On 7 February her pressure on Michael Gove paid off as the education secretary screeched into a humiliating U-turn, abandoning his unpopular plans to replace GCSEs with English Baccalaureate Certificates and to introduce an exam board franchising system. He was, he made clear to Parliament, acting on Ofqual advice. Then, just six days later, came the long-awaited High Court judgment in the GCSE grading scandal that completely cleared the regulator.

Today, relaxed and in good humour, Stacey says she is "pleased" with the result. There had been "unfairness", the judges ruled, but it was "the structure of the qualification itself which is the source of such unfairness . and not any unlawful action by either Ofqual or the awarding bodies".

So how did she feel when she first learned of the judgment? "It was very important to be able to have the opportunity to set out what we did, how we did it and why," Stacey replies after a long pause. "That this wasn't a statistical fix, that this wasn't some sinister plot, that it wasn't political interference.

"I was happy that a court had understood that and had concluded that in a difficult situation we had . done the fairest thing. `Grasping the nettle' was the expression used by Judge Elias and it did feel like a nettle."
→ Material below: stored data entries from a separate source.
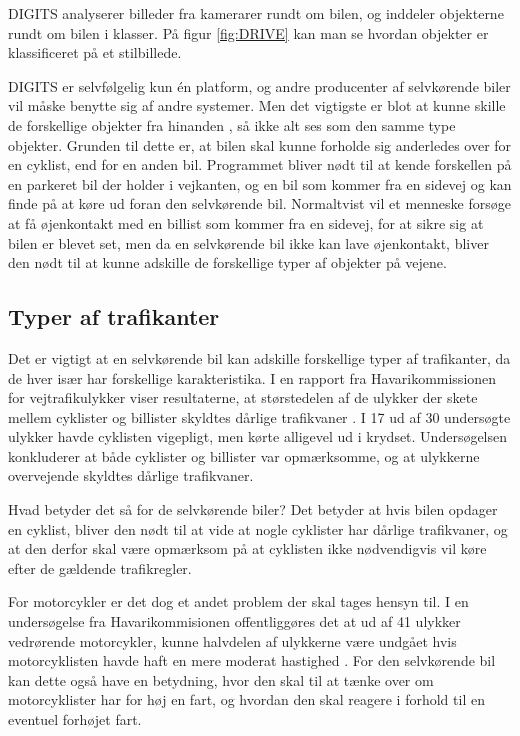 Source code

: DIGITS analyserer billeder fra kamerarer rundt om bilen, og inddeler objekterne rundt om bilen i klasser. På figur \ref{fig:DRIVE} kan man se hvordan objekter er klassificeret på et stilbillede.

DIGITS er selvfølgelig kun \'en platform, og andre producenter af selvkørende biler vil måske benytte sig af andre systemer. Men det vigtigste er blot at kunne skille de forskellige objekter fra hinanden \cite{cnet}, så ikke alt ses som den samme type objekter. Grunden til dette er, at bilen skal kunne forholde sig anderledes over for en cyklist, end for en anden bil. Programmet bliver nødt til at kende forskellen på en parkeret bil der holder i vejkanten, og en bil som kommer fra en sidevej og kan finde på at køre ud foran den selvkørende bil. Normaltvist vil et menneske forsøge at få øjenkontakt med en billist som kommer fra en sidevej, for at sikre sig at bilen er blevet set, men da en selvkørende bil ikke kan lave øjenkontakt, bliver den nødt til at kunne adskille de forskellige typer af objekter på vejene.

\subsection{Typer af trafikanter}
Det er vigtigt at en selvkørende bil kan adskille forskellige typer af trafikanter, da de hver især har forskellige karakteristika. I en rapport fra Havarikommissionen for vejtrafikulykker viser resultaterne, at størstedelen af de ulykker der skete mellem cyklister og billister skyldtes dårlige trafikvaner \cite{HVU}. I 17 ud af 30 undersøgte ulykker havde cyklisten vigepligt, men kørte alligevel ud i krydset. Undersøgelsen konkluderer at både cyklister og billister var opmærksomme, og at ulykkerne overvejende skyldtes dårlige trafikvaner. 

Hvad betyder det så for de selvkørende biler? Det betyder at hvis bilen opdager en cyklist, bliver den nødt til at vide at nogle cyklister har dårlige trafikvaner, og at den derfor skal være opmærksom på at cyklisten ikke nødvendigvis vil køre efter de gældende trafikregler. 

For motorcykler er det dog et andet problem der skal tages hensyn til.  I en undersøgelse fra Havarikommisionen offentliggøres det at ud af 41 ulykker vedrørende motorcykler, kunne halvdelen af ulykkerne være undgået hvis motorcyklisten havde haft en mere moderat hastighed \cite{MOT}. For den selvkørende bil kan dette også have en betydning, hvor den skal til at tænke over om motorcyklister har for høj en fart, og hvordan den skal reagere i forhold til en eventuel forhøjet fart.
She is careful to acknowledge that it was also difficult for teachers and pupils, and says she wants Ofqual to improve the way it communicates with schools. Now would also seem a good time to go further and regain the trust of teachers. In November, a TES poll found that 93 per cent of secondaries had lost faith in Ofqual because of the grading affair. More than half of the schools said it had left them with "no confidence" in the exams watchdog at all.

But, asked what Ofqual could do to get that confidence back, Stacey seems almost resigned to the situation. "One can expect bad results to flavour everyone's opinion, whether they are affected or not," she says. "Being an independent regulator means you have to make the right decisions come what may. Sometimes they upset schools and sometimes they will please schools."

Moreover, she is quite open in saying that the terms of her remit mean that schools are not always her first concern. Discussing the possibility of delaying A-level reforms beyond September 2015, Stacey talks about the need to make the process manageable for exam boards. But, asked if she is also considering the burden that the simultaneous introduction of new A levels and GCSEs will place on schools, she says: "That is a matter for the Department (for Education). It isn't our role to advise government on whether that is going to be particularly testing for schools."

That narrow focus may infuriate some. But Stacey is unlikely to have any regrets. It has, eventually, left her in a very strong position. Today, Gove may have taken too many urgency pills but Ofqual is managing to dictate the pace of exam reform. The education secretary is listening to Stacey and acting on her warnings, even when they get in the way of his priorities. And there are not many who can say that.

Meanwhile, Stacey has reluctantly gone to court and seen her critics off. More positively, and just as importantly, she recently saw national sample testing - something she has been "banging on about" and championing to ministers for "quite a while" - proposed in a review of school accountability.

The chief regulator hasn't always seemed so sure-footed. In her first TES interview in May 2011 she condemned the term "grade inflation" as unhelpful and negative, suggesting that the rise in grades could be down to "young people being taught well and working hard". But within a year Stacey conducted a U-turn big enough to match any of the coalition's, warning that there had been "persistent grade inflation" for "at least a decade" that was "virtually impossible to justify" and had done "more than anything" to undermine confidence in GCSEs and A levels.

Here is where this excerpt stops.